The election is widely expected to see the incumbent president, Teodoro Obiang Nguema, return to power in a landslide, extending his 30-year rule over the oil-rich central African nation.
Speaking ahead of the polls Obiang said he expected to take at least match the 97 per cent of the vote he took in the last poll in 2002, which was widely criticised for fraud.
Preliminary election results are expected on Thursday.
Sunday's vote has been widely criticised for irregularities, with claims that election observers were given scant access and that foreign media were barred from covering the election.
Pro-democracy groups have also complained about the lack of media time given to rivals.
Corruption
"In recent weeks it [the government] has stifled and harassed the country's beleaguered political opposition ... [and] imposed serious constraints on international observers," New York-based Human Rights Watch (HRW) said in a statement.
Critics have accused Obiang, who has ruled Equatorial Guinea since 1979, of attacking and harassing opposition politicians, and having the election organised by his own ministers.
"Elections here have become a game," said Wenceslao Mansogo Alo, a human rights representative of the main opposition Convergence for Social Democracy.
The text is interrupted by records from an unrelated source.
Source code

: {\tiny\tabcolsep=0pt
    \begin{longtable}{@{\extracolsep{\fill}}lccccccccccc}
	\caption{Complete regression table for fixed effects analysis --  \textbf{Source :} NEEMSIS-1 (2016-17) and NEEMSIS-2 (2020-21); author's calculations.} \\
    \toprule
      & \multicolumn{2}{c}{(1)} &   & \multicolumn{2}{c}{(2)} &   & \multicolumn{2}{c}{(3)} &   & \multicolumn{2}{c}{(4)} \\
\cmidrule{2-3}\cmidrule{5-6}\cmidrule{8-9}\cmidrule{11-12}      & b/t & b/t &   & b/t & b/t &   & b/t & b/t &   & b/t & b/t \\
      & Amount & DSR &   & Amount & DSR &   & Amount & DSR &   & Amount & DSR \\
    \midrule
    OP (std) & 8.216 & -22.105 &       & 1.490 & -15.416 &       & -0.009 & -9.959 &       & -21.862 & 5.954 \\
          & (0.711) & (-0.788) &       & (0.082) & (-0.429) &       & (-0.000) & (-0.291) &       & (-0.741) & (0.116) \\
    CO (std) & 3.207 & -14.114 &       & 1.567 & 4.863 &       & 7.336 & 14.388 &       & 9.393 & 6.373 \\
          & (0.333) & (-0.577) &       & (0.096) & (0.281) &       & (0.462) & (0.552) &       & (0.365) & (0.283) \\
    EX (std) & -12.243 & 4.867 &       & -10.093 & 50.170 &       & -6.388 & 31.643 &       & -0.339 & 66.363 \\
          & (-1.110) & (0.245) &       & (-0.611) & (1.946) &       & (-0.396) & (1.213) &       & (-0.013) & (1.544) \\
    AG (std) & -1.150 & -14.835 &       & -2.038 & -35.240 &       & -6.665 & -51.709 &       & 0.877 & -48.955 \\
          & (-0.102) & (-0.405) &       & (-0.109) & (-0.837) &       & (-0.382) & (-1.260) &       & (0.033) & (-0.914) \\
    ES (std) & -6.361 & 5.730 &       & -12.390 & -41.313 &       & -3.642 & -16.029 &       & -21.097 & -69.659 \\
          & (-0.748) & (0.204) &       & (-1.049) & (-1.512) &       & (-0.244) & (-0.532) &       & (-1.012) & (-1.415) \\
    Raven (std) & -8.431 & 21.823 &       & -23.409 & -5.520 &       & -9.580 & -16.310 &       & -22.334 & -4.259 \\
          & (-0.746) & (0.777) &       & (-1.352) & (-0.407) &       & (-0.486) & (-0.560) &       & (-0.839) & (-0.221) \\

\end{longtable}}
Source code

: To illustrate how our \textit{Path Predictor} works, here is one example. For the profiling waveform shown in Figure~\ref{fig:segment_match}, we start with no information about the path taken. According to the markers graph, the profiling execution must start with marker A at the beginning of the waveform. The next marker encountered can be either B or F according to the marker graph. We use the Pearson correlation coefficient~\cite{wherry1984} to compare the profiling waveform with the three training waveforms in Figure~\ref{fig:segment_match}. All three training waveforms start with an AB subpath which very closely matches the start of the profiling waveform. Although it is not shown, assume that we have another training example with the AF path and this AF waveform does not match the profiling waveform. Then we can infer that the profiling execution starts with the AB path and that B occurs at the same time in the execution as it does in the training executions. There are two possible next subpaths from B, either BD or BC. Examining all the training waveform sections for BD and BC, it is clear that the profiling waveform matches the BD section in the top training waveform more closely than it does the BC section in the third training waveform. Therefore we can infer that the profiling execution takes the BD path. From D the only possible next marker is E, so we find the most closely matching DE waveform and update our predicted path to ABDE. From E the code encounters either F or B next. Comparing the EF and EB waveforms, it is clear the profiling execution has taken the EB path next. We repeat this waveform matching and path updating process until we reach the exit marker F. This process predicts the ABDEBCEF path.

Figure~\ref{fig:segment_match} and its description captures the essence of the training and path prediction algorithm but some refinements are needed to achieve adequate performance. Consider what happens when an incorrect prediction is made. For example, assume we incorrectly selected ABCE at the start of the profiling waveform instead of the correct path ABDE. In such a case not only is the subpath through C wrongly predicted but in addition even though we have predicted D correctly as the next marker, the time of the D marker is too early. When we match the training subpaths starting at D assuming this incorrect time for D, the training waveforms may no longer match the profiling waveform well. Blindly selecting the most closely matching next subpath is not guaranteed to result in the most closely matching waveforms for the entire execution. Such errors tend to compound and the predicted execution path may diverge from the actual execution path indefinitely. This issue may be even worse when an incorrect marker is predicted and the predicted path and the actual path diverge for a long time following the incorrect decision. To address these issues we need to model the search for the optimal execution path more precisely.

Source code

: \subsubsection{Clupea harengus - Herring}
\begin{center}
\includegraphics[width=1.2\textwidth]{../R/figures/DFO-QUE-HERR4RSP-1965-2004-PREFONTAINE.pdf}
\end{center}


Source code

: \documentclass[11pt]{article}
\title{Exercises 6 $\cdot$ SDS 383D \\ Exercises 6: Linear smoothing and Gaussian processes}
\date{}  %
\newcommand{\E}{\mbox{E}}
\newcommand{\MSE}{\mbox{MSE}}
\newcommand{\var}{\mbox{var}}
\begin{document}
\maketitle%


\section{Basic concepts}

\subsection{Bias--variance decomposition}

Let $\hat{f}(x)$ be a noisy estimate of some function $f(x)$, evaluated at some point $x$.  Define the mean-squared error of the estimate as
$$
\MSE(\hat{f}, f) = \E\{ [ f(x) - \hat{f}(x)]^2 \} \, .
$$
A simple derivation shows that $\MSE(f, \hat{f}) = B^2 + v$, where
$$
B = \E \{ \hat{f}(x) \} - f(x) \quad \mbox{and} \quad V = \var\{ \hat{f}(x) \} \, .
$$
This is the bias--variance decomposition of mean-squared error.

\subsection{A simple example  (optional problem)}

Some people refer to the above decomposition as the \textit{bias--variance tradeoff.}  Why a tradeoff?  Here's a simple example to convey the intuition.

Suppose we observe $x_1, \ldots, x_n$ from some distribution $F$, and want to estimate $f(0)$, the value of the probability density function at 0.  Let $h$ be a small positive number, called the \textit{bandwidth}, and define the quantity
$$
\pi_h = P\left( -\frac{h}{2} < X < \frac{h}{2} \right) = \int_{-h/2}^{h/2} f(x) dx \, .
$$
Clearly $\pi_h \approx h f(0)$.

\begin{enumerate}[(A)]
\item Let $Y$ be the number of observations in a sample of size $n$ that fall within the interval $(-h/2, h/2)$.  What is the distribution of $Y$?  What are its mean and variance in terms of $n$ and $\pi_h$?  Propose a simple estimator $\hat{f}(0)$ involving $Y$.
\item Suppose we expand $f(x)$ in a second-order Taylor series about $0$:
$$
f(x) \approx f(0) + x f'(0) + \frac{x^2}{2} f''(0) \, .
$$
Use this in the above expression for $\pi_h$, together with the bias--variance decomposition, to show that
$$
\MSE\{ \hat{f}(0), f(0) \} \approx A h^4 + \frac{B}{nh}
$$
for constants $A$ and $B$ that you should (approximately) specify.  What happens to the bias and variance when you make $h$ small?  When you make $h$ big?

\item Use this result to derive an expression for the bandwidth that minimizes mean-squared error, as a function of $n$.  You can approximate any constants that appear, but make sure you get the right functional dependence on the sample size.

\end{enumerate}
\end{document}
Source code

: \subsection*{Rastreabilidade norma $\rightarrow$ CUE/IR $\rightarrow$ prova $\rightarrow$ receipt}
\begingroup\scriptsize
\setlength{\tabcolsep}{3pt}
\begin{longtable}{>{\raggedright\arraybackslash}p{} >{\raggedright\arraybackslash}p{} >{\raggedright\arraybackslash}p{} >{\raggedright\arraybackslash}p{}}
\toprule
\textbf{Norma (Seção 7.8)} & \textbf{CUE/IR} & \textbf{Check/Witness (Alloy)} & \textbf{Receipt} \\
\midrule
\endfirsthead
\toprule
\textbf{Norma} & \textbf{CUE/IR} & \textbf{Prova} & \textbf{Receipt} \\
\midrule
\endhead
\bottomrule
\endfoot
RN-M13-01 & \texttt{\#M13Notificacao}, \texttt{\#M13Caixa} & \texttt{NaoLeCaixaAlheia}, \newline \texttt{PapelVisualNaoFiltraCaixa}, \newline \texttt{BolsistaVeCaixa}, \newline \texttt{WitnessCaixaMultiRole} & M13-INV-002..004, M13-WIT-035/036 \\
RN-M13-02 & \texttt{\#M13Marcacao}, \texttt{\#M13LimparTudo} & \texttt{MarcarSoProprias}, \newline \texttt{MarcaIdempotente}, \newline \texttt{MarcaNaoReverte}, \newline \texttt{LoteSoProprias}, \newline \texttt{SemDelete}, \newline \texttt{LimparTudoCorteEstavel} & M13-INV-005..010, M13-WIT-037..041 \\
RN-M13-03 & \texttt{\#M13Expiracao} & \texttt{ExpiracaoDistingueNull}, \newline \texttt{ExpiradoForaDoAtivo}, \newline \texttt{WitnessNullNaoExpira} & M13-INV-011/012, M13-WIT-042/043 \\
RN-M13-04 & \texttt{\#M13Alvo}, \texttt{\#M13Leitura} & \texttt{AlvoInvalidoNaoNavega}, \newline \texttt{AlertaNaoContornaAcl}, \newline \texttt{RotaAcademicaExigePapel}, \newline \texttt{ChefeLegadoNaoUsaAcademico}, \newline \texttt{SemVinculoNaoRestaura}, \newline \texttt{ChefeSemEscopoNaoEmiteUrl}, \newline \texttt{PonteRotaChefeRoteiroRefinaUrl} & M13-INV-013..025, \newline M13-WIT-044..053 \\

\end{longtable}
Western governments are also accused of ignoring widespread rights abuses and repression, in favour of dealings in the West African nation's oil and gas reserves.
"We feel isolated and disappointed because we are doing what little we can while those who have interests in this country should be putting pressure on this regime," Mansogo Alo said.
"Countries like the United States and the European Union have the power to intervene with this dictatorship."
Crippling poverty
Equatorial Guinea is the third largest producer of oil in sub-Saharan Africa, aiding the country's annual per capita income rise to $31,000, the highest in the region.
However, more than 60 per cent of its about 600,000 citizens still live on less than $1 per day.
US firm Exxon Mobile first discovered oil in the country in 1994, and US companies continue to dominate the market there.
Speaking to Al Jazeera ahead of Sunday's vote, Obiang rejected claims of corruption and said his government was committed to holding free and fair elections.
"I ask myself, where is this corruption, how is it found, where is it discovered?" he said.
"I don't have knowledge of that. There is none whatsoever."